Razilly et d’Aulnay amenèrent de France à peu près quarante familles, soit deux fois plus qu’il n’en vint ensuite pendant tout le temps de la domination française, jusqu’en 1710 car durant cette seconde période on n’en compte guère plus de vingt nouvelles constituées avant leur débarquement en Acadie ; les émigrants ou engagés qui arrivèrent dans ce laps de temps étaient des jeunes gens qui prirent femmes dans les familles acadiennes. « On peut donc considérer, observe M. Rameau, que le rôle de Razilly et de d’Aulnay à Port-Royal fut exactement semblable à celui des sulpiciens à Montréal et à celui de Giffard de Beauport et de Juchereau de la Ferté aux environs de Québec. »

Le mot métis a été prononcé. Les uns disent qu’il est le résultat d’une pure invention ; les autres, que plusieurs faits le justifient.

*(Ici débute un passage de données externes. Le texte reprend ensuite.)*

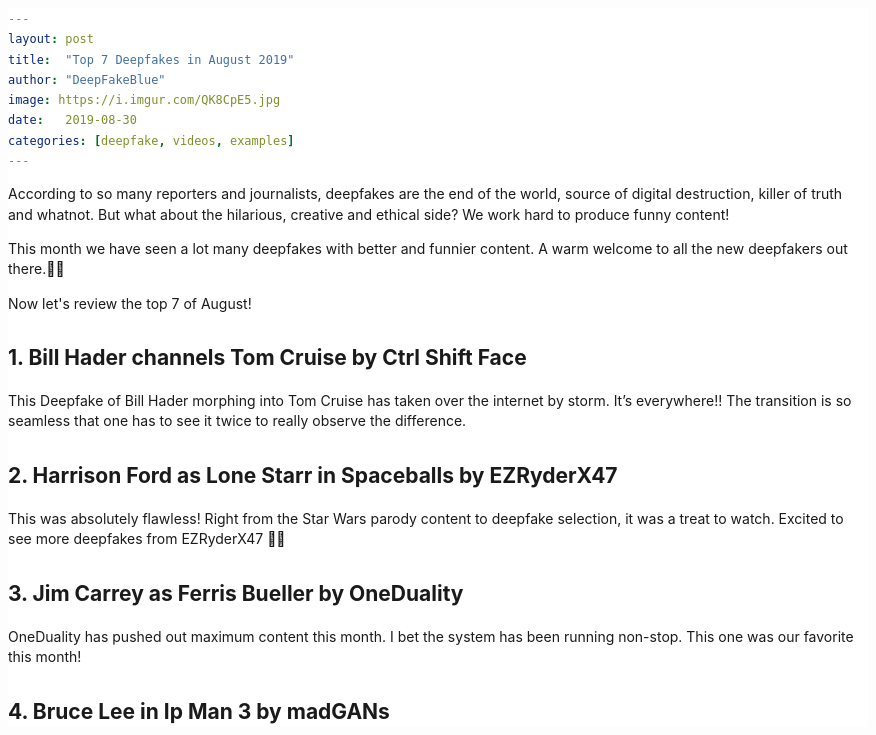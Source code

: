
```yaml
---
layout: post
title:  "Top 7 Deepfakes in August 2019"
author: "DeepFakeBlue"
image: https://i.imgur.com/QK8CpE5.jpg
date:   2019-08-30
categories: [deepfake, videos, examples]
---
```


According to so many reporters and journalists, deepfakes are the end of the world, source of digital destruction, killer of truth and whatnot. But what about the hilarious, creative and ethical side? We work hard to produce funny content!

This month we have seen a lot many deepfakes with better and funnier content. A warm welcome to all the new deepfakers out there.🙌🏻

Now let's review the top 7 of August!

## 1. Bill Hader channels Tom Cruise by Ctrl Shift Face
<iframe width="560" height="315" src="https://www.youtube-nocookie.com/embed/VWrhRBb-1Ig" frameborder="0" allow="accelerometer; autoplay; encrypted-media; gyroscope; picture-in-picture" allowfullscreen></iframe>

This Deepfake of Bill Hader morphing into Tom Cruise has taken over the internet by storm. It’s everywhere!! The transition is so seamless that one has to see it twice to really observe the difference.

## 2. Harrison Ford as Lone Starr in Spaceballs by EZRyderX47
<iframe width="560" height="315" src="https://www.youtube-nocookie.com/embed/F_oMn3MqnAY" frameborder="0" allow="accelerometer; autoplay; encrypted-media; gyroscope; picture-in-picture" allowfullscreen></iframe>

This was absolutely flawless! Right from the Star Wars parody content to deepfake selection, it was a treat to watch. Excited to see more deepfakes from EZRyderX47 💪🏻

## 3. Jim Carrey as Ferris Bueller by OneDuality
<iframe width="560" height="315" src="https://www.youtube-nocookie.com/embed/2QsIfSGE5XA" frameborder="0" allow="accelerometer; autoplay; encrypted-media; gyroscope; picture-in-picture" allowfullscreen></iframe>

OneDuality has pushed out maximum content this month. I bet the system has been running non-stop. This one was our favorite this month!

## 4. Bruce Lee in Ip Man 3 by madGANs
<iframe width="560" height="315" src="https://www.youtube-nocookie.com/embed/riJE_y9u7As" frameborder="0" allow="accelerometer; autoplay; encrypted-media; gyroscope; picture-in-picture" allowfullscreen></iframe>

M. Poirier le rejette, sauf dans trois ou quatre cas dont la moitié sont postérieurs à 1650. « Non seulement, dit-il, il ne s’est pas contracté d’unions entre les colons amenés par Razilly et d’Aulnay — seule et véritable souche des Acadiens — et les prétendus métis issus de La Tour et de ses compagnons, mais il n’y en a pas eu non plus entre leurs descendants respectifs. Les aventuriers du cap Sable, dont le grand nombre était pêcheurs, les autres pirates ou flibustiers, tous compagnons plus ou moins persévérants de La Tour, ont péri par la guerre, se sont dispersés sur le continent américain, ou sont retournés en France. Le cap Sable, la rivière Saint-Jean, puis Boston et les côtes du Maine, voilà quels ont été leurs champs de batailles et leurs lieux de retraite. Dans ces périlleuses embuscades, dans ces combats de corsaires, il en tombait toujours un grand nombre sous les mousquets plus nombreux ou mieux exercés des soldats de d’Aulnay. » Il ajoute que, obligés de s’éloigner de l’Acadie après la défaite de Latour, ils finirent par se diriger du côté de Boston, où ils passèrent l’hiver de 1645-46.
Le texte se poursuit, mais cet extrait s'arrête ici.